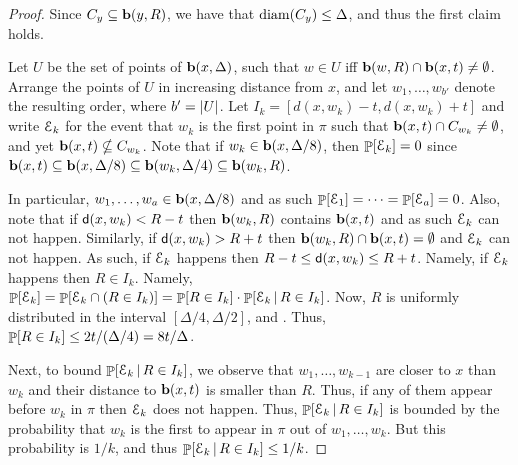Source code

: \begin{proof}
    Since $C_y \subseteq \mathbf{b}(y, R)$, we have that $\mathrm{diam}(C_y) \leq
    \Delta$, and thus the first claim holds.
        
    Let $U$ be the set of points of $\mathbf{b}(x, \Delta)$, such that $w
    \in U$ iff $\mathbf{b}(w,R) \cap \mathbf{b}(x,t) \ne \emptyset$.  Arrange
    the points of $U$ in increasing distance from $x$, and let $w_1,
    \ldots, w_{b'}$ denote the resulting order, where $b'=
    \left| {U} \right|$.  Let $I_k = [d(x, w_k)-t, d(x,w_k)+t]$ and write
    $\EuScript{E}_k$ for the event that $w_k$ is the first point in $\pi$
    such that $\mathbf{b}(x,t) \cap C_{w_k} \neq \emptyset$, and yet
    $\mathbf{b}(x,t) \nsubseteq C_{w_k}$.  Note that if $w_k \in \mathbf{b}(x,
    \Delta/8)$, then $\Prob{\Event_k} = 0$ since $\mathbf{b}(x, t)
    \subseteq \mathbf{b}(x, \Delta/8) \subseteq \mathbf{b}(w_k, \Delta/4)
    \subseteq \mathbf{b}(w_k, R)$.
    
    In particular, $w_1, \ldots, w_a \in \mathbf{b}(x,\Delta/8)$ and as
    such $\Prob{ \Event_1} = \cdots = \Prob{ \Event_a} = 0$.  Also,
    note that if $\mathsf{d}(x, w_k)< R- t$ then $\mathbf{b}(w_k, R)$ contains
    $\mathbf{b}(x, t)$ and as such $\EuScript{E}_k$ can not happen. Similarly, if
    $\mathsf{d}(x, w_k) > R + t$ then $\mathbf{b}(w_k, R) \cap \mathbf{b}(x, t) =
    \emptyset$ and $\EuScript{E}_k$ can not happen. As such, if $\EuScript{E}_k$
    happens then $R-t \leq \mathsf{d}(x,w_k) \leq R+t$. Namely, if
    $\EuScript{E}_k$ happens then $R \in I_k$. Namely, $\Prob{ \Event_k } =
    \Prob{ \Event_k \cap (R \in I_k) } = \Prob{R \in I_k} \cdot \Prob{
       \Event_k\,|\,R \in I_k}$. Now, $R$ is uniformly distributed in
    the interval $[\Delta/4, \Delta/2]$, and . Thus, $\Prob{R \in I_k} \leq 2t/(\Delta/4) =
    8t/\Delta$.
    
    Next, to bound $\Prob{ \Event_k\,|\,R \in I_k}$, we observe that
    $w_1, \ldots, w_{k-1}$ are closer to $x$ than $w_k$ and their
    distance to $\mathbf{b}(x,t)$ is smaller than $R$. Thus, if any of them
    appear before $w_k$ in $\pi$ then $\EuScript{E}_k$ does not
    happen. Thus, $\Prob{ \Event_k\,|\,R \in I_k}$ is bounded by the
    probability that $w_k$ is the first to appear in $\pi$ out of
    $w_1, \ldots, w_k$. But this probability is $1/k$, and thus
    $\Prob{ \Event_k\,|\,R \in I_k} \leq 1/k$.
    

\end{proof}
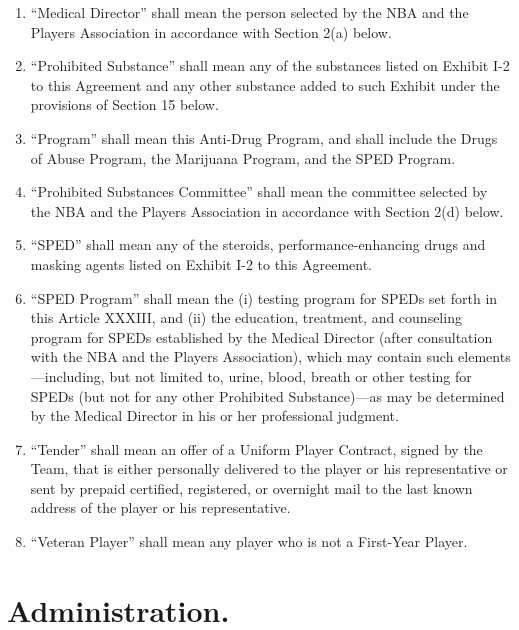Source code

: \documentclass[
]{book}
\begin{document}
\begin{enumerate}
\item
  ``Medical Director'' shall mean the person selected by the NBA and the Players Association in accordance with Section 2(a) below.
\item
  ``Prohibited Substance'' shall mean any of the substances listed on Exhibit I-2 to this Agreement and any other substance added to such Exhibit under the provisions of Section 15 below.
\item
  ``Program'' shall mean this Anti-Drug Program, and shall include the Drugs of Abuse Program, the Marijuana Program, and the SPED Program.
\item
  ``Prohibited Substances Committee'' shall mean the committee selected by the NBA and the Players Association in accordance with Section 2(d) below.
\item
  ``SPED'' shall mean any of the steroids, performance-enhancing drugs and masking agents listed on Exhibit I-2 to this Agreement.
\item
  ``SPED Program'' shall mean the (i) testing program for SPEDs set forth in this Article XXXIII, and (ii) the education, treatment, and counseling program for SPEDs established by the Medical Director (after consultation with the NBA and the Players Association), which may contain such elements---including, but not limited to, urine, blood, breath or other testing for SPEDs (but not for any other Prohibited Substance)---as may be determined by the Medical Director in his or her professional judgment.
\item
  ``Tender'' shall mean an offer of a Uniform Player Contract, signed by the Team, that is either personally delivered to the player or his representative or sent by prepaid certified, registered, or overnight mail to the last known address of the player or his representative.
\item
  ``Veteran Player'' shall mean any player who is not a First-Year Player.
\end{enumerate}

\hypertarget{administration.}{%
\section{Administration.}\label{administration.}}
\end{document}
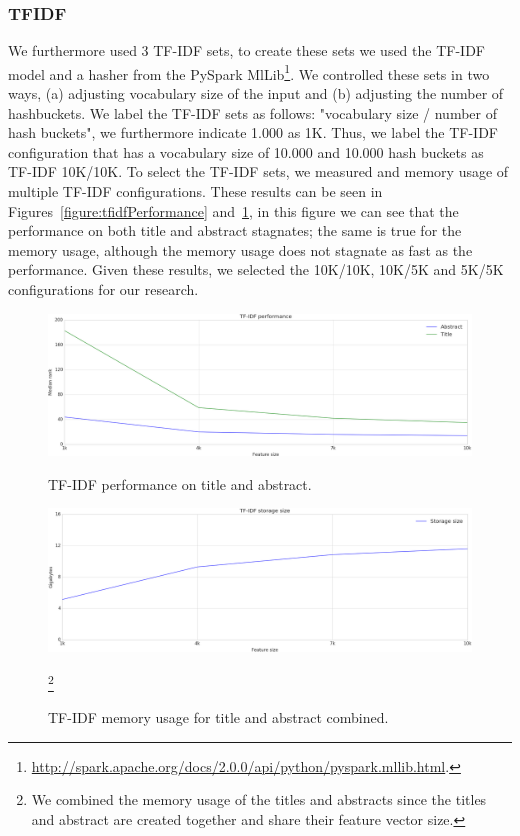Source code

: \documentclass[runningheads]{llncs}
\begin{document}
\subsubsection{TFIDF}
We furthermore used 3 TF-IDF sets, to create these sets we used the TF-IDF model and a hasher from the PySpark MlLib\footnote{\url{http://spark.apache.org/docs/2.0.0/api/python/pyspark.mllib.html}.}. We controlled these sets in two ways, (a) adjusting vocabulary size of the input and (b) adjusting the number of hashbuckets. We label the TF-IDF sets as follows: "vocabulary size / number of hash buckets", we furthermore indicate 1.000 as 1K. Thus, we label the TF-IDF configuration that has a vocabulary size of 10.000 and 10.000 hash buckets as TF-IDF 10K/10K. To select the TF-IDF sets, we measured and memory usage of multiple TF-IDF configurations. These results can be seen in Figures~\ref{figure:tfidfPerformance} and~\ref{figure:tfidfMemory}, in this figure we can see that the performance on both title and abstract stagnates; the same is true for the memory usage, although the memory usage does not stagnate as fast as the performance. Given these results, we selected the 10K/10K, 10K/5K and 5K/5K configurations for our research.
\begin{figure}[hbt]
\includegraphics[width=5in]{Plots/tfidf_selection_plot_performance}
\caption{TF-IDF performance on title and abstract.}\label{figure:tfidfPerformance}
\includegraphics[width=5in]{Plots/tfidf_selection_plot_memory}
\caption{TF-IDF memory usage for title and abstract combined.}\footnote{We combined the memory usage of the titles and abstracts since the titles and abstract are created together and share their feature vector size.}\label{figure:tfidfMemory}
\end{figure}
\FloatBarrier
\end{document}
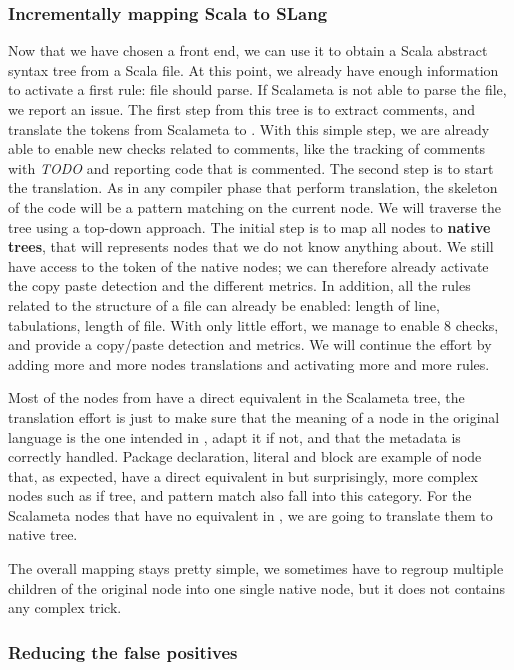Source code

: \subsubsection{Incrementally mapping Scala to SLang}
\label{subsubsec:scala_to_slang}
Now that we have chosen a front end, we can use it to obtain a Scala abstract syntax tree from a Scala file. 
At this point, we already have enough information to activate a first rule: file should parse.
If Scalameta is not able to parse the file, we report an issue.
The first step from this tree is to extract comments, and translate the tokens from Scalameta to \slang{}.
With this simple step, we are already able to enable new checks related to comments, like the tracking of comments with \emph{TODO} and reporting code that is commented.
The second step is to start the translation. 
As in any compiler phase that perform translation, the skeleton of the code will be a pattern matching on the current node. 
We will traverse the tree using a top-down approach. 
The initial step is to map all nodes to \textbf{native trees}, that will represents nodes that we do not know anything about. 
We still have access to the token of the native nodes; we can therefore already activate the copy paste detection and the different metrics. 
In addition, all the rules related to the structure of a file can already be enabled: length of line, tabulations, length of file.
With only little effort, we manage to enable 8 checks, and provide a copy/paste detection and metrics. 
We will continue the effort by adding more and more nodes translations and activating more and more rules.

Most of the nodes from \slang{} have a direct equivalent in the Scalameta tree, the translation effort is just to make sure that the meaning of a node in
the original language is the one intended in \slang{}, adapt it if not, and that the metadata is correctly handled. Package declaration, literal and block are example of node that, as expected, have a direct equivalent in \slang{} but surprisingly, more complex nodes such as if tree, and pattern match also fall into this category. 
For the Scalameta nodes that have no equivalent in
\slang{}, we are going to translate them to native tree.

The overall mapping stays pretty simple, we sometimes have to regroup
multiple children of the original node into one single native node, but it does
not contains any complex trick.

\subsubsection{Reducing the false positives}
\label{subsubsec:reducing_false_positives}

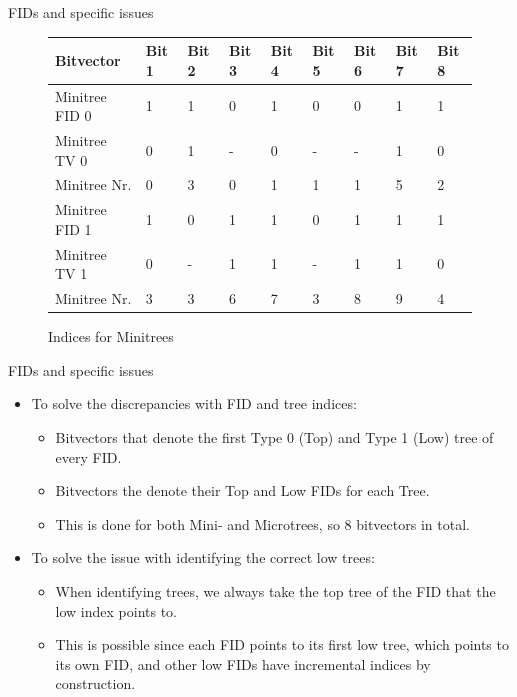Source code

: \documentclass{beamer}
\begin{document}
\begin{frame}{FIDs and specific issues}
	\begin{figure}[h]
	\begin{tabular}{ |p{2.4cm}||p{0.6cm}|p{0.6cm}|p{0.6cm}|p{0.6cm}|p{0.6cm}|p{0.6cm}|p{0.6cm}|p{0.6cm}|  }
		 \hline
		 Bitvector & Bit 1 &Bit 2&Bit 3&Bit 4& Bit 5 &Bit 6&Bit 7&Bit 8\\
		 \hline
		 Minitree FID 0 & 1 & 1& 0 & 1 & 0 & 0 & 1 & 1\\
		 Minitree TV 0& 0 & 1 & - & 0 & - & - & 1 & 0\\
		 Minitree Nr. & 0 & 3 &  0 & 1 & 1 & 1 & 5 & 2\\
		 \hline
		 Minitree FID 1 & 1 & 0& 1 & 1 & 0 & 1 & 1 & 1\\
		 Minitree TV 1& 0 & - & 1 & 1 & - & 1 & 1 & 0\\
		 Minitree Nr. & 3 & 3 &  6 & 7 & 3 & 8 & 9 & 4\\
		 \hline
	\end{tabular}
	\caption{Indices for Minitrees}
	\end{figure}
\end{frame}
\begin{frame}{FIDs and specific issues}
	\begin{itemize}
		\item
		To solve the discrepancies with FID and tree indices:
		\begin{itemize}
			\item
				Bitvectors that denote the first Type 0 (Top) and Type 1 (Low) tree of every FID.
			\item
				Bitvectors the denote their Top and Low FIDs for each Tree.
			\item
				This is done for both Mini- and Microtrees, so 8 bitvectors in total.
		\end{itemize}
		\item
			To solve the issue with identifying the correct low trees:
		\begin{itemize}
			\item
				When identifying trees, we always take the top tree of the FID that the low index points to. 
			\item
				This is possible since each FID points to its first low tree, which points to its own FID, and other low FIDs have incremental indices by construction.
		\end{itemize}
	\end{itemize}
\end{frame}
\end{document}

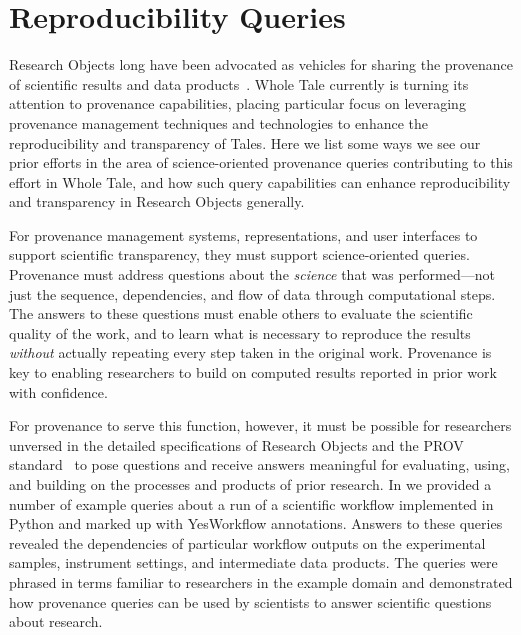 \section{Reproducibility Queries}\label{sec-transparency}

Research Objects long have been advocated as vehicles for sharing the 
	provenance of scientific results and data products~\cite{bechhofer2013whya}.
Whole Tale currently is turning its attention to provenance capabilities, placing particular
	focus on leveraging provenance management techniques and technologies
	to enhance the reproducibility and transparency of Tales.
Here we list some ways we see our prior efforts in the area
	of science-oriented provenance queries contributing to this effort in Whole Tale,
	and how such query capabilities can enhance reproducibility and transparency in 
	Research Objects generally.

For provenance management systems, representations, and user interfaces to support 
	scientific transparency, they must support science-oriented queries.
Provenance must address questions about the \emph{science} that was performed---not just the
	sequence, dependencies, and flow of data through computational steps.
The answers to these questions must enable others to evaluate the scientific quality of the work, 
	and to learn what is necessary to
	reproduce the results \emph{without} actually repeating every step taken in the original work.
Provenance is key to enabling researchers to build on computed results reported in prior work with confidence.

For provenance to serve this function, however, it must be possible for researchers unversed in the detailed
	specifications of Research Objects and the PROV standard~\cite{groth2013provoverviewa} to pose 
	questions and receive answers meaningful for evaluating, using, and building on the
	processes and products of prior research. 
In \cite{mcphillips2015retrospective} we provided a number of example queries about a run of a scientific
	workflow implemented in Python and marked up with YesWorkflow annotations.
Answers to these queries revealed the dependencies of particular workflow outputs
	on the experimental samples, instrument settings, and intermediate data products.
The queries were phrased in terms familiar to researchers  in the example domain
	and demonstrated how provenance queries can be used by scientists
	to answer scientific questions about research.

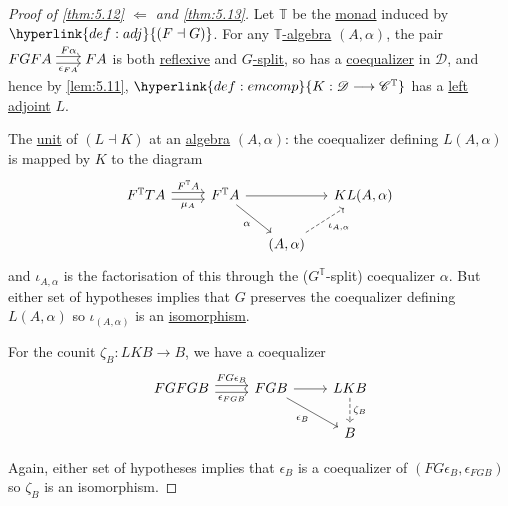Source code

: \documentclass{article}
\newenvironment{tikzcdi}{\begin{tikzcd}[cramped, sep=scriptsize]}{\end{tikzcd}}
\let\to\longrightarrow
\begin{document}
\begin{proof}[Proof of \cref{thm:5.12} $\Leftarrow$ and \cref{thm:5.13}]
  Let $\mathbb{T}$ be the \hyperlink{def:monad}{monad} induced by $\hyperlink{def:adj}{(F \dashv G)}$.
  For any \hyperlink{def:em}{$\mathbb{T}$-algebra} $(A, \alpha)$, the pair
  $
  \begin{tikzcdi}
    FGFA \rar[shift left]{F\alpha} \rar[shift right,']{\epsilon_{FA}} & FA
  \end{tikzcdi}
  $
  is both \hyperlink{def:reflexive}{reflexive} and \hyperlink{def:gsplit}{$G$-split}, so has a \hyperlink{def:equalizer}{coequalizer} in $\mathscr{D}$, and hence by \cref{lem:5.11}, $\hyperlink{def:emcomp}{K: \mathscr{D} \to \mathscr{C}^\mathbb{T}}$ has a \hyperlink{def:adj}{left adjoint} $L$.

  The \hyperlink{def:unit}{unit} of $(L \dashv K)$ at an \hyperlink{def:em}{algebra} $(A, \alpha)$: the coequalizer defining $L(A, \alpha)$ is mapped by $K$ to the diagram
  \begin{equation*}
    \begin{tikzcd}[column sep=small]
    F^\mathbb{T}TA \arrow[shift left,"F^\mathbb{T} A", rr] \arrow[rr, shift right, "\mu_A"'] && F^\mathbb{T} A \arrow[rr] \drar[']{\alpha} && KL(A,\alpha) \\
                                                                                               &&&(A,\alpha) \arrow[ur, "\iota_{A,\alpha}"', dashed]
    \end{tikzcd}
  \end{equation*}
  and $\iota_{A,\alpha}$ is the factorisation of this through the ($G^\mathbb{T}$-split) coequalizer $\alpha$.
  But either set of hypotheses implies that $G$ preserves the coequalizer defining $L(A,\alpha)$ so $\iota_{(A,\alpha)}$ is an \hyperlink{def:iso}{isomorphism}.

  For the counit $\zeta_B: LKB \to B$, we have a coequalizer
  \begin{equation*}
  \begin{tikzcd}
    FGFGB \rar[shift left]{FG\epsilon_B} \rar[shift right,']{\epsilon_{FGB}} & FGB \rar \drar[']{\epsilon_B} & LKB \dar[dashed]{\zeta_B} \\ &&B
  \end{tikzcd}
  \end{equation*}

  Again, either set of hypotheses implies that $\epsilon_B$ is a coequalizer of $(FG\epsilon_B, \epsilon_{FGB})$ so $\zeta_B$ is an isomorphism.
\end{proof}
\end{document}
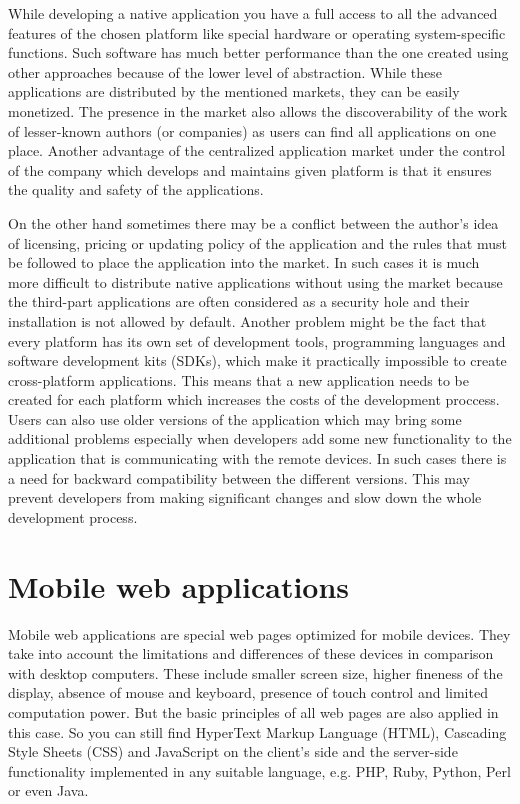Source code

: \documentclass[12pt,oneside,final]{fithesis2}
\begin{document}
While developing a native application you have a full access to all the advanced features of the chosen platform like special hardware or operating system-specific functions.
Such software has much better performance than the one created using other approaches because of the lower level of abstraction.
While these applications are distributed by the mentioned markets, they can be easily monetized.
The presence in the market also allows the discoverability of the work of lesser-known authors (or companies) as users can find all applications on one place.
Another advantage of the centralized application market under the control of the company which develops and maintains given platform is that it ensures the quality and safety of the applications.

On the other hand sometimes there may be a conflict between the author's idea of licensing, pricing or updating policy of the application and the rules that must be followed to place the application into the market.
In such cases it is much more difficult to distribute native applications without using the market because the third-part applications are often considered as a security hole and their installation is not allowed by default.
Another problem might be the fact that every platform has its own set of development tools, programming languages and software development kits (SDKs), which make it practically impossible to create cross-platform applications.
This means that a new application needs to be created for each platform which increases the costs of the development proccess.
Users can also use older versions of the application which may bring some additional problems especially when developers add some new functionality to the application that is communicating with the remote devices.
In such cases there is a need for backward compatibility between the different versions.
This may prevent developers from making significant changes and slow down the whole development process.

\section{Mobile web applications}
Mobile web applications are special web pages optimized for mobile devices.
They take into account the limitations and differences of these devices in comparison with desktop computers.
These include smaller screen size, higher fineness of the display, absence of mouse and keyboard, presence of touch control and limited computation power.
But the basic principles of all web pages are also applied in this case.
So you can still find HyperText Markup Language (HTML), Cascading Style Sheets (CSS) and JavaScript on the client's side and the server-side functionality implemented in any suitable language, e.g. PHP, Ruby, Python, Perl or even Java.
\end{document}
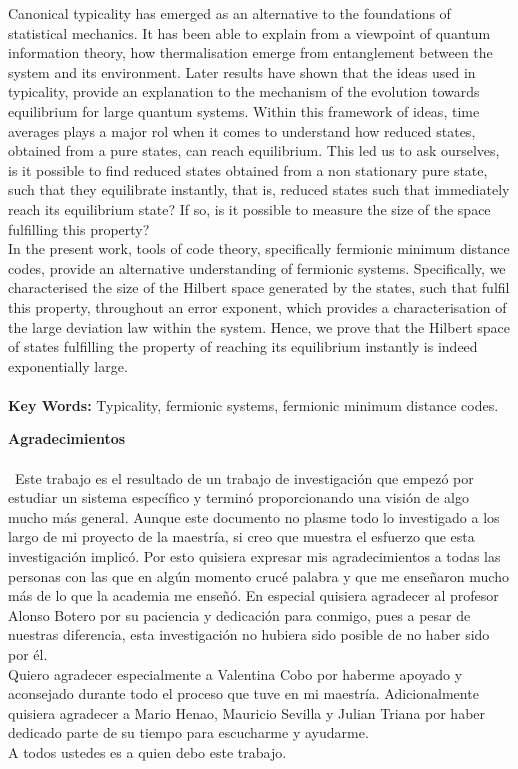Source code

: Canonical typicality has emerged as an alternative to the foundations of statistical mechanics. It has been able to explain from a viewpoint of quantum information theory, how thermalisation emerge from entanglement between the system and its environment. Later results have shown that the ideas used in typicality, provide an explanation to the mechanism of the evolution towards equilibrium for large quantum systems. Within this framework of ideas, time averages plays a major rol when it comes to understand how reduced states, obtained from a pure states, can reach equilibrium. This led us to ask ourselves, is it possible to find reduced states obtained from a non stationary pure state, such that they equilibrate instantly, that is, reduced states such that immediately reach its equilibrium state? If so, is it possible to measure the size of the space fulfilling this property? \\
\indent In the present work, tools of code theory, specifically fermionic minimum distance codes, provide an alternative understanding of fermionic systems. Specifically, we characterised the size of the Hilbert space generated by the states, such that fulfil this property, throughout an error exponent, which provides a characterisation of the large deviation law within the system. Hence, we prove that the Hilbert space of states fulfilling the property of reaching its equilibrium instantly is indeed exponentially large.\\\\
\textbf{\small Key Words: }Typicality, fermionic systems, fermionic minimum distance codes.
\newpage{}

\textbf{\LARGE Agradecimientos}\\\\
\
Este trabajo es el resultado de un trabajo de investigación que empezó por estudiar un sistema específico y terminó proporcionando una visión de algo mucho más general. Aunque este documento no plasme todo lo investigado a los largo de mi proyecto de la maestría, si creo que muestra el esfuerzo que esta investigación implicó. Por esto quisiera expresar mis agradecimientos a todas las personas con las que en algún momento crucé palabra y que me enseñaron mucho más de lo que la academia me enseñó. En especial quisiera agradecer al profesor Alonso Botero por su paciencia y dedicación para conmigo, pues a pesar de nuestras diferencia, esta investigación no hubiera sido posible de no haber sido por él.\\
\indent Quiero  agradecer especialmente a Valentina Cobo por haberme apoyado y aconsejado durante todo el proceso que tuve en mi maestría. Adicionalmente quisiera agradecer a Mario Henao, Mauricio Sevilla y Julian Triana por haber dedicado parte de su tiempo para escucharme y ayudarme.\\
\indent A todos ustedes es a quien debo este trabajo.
——————
WORK TASK>
A single integer is the expected output: the number of lines in the data that include the word "simple".

WRITTEN RESPONSE>
2